Source information
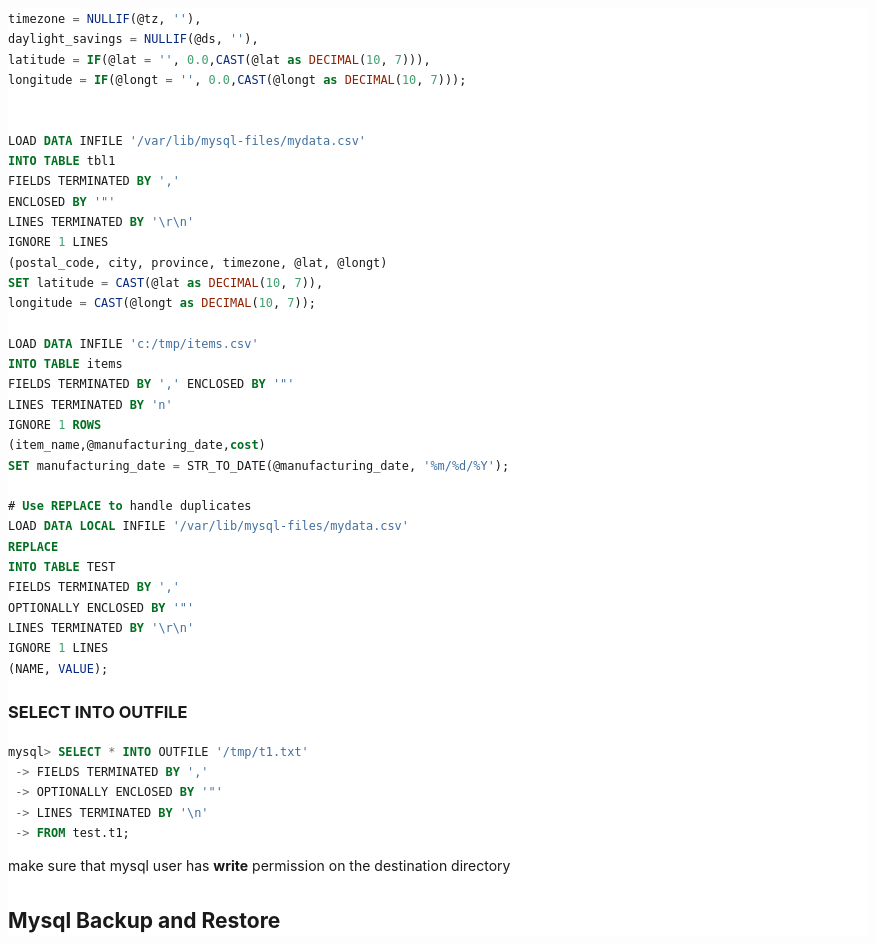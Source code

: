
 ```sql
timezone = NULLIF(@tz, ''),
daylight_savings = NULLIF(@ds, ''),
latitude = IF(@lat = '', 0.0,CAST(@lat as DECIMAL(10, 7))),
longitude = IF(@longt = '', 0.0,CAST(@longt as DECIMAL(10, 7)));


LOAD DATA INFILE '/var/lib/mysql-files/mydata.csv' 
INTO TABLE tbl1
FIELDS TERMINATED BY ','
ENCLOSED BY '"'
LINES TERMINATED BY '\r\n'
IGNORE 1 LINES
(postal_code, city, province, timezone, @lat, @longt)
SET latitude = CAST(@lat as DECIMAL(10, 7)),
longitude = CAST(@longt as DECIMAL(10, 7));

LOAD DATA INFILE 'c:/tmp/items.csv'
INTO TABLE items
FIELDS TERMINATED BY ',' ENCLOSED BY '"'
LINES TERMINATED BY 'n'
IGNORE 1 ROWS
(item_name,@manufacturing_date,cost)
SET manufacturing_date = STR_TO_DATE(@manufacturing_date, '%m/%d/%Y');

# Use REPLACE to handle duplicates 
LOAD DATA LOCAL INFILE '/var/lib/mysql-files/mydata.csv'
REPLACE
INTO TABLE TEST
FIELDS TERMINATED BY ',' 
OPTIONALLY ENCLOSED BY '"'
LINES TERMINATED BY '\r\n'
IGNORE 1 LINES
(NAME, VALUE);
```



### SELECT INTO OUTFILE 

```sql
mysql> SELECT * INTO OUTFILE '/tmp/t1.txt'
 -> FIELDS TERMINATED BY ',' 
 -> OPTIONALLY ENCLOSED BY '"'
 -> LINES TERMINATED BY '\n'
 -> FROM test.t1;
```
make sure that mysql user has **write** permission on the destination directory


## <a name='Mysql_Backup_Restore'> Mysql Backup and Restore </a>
...
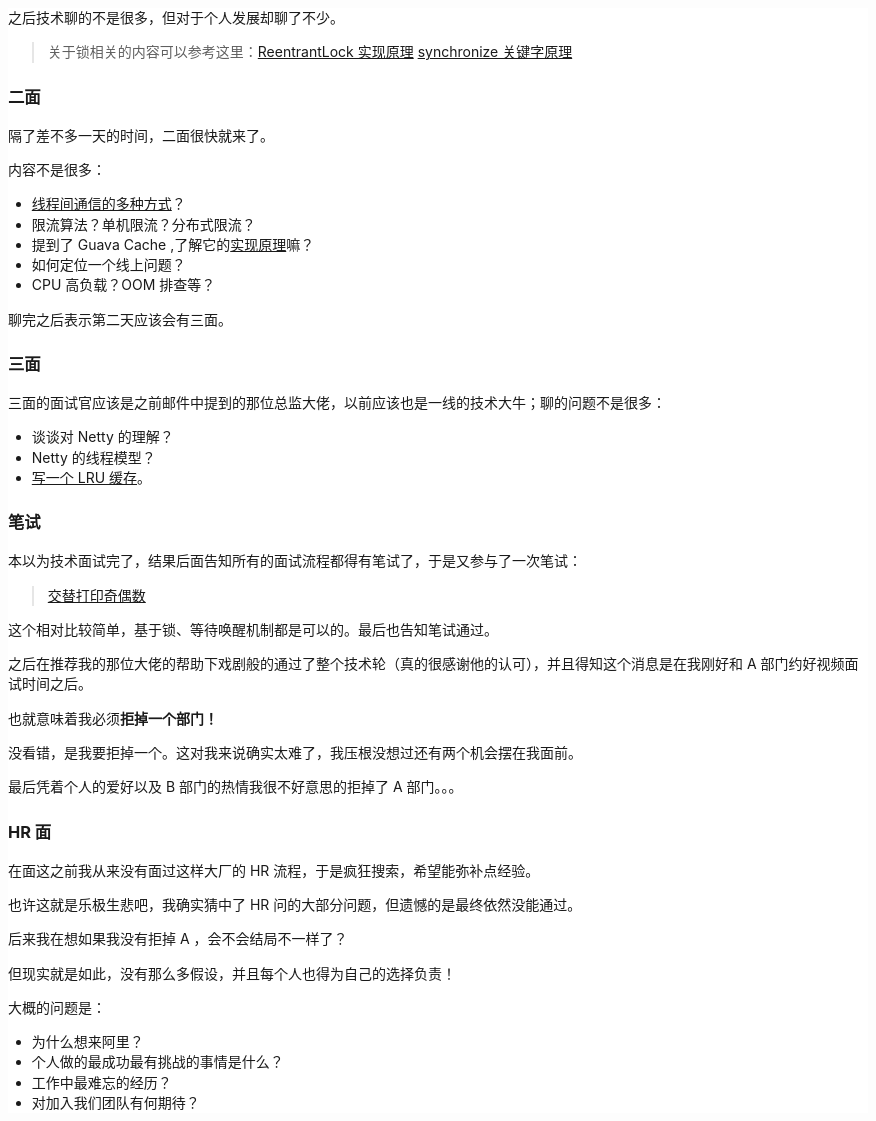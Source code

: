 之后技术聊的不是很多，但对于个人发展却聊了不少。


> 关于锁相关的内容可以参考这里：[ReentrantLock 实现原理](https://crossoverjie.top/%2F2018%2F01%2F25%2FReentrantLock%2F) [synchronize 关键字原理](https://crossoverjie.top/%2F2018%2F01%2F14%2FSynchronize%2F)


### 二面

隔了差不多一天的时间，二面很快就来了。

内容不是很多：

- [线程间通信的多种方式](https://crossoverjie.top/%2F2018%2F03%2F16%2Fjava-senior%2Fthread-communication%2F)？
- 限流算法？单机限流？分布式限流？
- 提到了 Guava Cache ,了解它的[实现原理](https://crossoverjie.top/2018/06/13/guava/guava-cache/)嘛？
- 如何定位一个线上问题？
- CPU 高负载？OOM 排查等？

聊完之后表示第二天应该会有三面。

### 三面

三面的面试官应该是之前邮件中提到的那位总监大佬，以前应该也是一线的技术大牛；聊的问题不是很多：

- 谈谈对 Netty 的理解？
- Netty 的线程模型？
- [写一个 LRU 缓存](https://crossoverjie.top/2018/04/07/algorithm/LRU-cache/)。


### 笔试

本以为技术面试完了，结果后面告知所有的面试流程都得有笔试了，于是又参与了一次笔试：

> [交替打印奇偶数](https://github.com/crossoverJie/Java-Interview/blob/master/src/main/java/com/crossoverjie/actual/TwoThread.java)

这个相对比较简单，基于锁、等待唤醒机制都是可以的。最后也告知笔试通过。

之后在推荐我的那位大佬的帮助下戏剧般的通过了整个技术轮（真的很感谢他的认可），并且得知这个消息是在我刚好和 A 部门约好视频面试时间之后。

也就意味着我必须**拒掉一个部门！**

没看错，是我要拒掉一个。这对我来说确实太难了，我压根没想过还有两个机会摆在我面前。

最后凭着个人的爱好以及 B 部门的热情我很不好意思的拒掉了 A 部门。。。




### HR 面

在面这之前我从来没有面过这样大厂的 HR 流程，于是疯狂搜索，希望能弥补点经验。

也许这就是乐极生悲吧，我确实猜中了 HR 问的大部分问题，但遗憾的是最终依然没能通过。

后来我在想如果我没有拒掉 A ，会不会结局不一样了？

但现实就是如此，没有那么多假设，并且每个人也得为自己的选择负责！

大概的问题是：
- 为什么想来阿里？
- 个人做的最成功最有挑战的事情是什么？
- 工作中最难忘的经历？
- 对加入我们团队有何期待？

Task item
Wherever the word "cache" appears in the data, return the whole line.

Written solution
- 提到了 Guava Cache ,了解它的[实现原理](https://crossoverjie.top/2018/06/13/guava/guava-cache/)嘛？
- [写一个 LRU 缓存](https://crossoverjie.top/2018/04/07/algorithm/LRU-cache/)。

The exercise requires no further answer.